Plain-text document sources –
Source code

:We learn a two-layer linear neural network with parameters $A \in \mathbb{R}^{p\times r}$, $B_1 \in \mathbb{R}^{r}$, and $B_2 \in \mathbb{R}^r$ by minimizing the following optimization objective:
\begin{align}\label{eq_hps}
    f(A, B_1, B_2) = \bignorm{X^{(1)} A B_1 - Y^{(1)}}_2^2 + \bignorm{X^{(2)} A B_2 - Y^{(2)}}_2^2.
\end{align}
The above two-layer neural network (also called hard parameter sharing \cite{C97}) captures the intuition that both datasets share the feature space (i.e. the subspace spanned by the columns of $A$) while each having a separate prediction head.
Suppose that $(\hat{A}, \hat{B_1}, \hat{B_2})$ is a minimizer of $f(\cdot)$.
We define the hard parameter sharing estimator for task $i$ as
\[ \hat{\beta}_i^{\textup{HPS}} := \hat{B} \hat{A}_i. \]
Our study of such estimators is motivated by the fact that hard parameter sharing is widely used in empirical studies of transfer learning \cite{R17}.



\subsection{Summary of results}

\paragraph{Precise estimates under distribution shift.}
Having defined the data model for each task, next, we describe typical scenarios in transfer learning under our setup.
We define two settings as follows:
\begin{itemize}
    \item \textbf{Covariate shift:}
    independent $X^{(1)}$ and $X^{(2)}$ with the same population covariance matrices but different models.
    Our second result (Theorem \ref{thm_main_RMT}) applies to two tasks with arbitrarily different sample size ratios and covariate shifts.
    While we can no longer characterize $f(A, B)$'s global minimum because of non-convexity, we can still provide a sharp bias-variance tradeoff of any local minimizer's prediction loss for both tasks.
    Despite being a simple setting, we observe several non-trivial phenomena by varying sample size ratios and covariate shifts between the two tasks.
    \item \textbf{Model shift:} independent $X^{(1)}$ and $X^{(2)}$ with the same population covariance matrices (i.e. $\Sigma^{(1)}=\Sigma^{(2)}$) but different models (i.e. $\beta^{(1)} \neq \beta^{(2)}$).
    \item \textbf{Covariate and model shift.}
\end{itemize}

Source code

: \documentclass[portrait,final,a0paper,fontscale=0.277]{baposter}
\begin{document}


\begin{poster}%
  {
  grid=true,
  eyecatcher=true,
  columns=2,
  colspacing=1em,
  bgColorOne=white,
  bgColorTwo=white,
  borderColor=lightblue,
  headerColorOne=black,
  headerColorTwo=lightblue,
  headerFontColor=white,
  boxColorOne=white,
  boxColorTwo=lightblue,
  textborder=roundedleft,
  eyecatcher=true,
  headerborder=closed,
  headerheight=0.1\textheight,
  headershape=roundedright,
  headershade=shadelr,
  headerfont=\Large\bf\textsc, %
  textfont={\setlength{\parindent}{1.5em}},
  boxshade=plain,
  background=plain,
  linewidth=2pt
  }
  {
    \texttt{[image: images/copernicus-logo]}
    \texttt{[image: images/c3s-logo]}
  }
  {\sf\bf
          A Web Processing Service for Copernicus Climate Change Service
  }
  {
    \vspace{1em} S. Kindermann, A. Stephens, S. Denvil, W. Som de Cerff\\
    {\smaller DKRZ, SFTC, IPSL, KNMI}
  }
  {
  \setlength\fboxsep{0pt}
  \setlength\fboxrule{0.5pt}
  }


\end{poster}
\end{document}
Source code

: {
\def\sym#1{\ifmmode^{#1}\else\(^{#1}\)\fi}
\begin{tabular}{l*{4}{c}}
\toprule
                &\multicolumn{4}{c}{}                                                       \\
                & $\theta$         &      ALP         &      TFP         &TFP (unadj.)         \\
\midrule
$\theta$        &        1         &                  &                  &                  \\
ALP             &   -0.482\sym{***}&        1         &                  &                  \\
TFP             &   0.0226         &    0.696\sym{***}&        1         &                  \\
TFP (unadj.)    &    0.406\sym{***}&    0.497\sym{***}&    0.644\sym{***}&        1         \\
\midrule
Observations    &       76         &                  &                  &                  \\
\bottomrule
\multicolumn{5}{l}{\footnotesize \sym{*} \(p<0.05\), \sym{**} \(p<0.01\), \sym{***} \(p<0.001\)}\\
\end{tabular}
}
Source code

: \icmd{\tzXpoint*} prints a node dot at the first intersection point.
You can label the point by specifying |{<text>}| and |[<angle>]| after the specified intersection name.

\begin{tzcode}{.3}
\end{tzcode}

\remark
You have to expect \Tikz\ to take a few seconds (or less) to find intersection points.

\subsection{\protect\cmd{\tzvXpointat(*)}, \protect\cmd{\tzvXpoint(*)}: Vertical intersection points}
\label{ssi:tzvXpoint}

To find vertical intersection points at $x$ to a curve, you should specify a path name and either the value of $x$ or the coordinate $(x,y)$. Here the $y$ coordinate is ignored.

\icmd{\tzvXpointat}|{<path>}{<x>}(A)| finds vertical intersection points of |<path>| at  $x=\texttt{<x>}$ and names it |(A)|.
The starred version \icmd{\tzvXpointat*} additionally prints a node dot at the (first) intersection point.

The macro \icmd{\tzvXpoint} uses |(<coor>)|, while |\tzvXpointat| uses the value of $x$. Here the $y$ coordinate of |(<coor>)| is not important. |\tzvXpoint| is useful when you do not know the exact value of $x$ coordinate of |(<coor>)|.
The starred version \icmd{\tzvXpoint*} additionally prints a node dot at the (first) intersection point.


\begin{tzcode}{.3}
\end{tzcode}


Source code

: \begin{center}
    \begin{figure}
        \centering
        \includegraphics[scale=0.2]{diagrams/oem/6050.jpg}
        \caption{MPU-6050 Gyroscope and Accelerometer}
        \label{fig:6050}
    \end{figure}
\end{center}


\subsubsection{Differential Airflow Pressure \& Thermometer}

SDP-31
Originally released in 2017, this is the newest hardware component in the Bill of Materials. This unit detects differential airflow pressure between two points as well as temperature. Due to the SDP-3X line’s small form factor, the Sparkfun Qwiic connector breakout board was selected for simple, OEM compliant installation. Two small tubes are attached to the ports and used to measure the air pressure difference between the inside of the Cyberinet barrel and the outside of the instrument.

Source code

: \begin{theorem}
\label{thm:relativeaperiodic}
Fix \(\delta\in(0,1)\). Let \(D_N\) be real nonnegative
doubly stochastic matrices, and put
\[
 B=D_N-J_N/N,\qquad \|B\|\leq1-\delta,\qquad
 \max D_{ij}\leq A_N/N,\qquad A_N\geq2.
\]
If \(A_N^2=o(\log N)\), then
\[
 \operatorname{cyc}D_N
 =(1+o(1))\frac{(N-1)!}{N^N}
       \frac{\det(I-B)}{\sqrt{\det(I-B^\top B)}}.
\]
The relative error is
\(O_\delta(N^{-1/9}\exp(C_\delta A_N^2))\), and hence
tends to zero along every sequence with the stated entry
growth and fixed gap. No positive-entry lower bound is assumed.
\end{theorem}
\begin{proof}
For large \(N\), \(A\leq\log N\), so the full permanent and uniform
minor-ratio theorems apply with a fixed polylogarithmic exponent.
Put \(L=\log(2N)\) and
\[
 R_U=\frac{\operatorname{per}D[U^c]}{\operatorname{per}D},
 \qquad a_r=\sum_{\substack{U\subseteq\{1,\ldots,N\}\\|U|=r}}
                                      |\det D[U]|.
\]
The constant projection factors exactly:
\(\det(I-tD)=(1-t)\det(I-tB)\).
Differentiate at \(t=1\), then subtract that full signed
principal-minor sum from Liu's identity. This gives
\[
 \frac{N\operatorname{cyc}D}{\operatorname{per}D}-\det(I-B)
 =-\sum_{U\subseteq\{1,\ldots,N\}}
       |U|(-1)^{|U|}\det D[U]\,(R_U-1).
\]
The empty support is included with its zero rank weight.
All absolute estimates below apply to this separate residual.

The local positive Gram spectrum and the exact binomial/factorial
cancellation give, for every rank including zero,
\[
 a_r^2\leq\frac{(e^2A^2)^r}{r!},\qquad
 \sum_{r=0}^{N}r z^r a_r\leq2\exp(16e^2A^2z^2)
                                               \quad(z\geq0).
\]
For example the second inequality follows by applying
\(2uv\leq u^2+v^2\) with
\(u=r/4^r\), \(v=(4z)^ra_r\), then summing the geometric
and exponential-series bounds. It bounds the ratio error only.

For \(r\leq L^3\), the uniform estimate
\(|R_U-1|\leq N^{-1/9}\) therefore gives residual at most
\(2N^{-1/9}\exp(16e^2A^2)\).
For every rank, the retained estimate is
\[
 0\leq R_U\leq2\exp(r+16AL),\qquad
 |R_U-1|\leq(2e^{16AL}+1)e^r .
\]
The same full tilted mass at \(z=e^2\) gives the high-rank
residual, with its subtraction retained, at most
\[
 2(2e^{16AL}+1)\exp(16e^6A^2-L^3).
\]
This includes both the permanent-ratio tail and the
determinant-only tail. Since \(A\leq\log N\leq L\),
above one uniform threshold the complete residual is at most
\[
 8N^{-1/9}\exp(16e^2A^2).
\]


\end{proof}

Prompt – Exact copies of the lines from the start of the data up to the line holding "covariance matrices (i.e.", both included, are all that is needed.

Answer to this task –
Source code

:We learn a two-layer linear neural network with parameters $A \in \mathbb{R}^{p\times r}$, $B_1 \in \mathbb{R}^{r}$, and $B_2 \in \mathbb{R}^r$ by minimizing the following optimization objective:
\begin{align}\label{eq_hps}
    f(A, B_1, B_2) = \bignorm{X^{(1)} A B_1 - Y^{(1)}}_2^2 + \bignorm{X^{(2)} A B_2 - Y^{(2)}}_2^2.
\end{align}
The above two-layer neural network (also called hard parameter sharing \cite{C97}) captures the intuition that both datasets share the feature space (i.e. the subspace spanned by the columns of $A$) while each having a separate prediction head.
Suppose that $(\hat{A}, \hat{B_1}, \hat{B_2})$ is a minimizer of $f(\cdot)$.
We define the hard parameter sharing estimator for task $i$ as
\[ \hat{\beta}_i^{\textup{HPS}} := \hat{B} \hat{A}_i. \]
Our study of such estimators is motivated by the fact that hard parameter sharing is widely used in empirical studies of transfer learning \cite{R17}.



\subsection{Summary of results}

\paragraph{Precise estimates under distribution shift.}
Having defined the data model for each task, next, we describe typical scenarios in transfer learning under our setup.
We define two settings as follows:
\begin{itemize}
    \item \textbf{Covariate shift:}
    independent $X^{(1)}$ and $X^{(2)}$ with the same population covariance matrices but different models.
    Our second result (Theorem \ref{thm_main_RMT}) applies to two tasks with arbitrarily different sample size ratios and covariate shifts.
    While we can no longer characterize $f(A, B)$'s global minimum because of non-convexity, we can still provide a sharp bias-variance tradeoff of any local minimizer's prediction loss for both tasks.
    Despite being a simple setting, we observe several non-trivial phenomena by varying sample size ratios and covariate shifts between the two tasks.
    \item \textbf{Model shift:} independent $X^{(1)}$ and $X^{(2)}$ with the same population covariance matrices (i.e. $\Sigma^{(1)}=\Sigma^{(2)}$) but different models (i.e. $\beta^{(1)} \neq \beta^{(2)}$).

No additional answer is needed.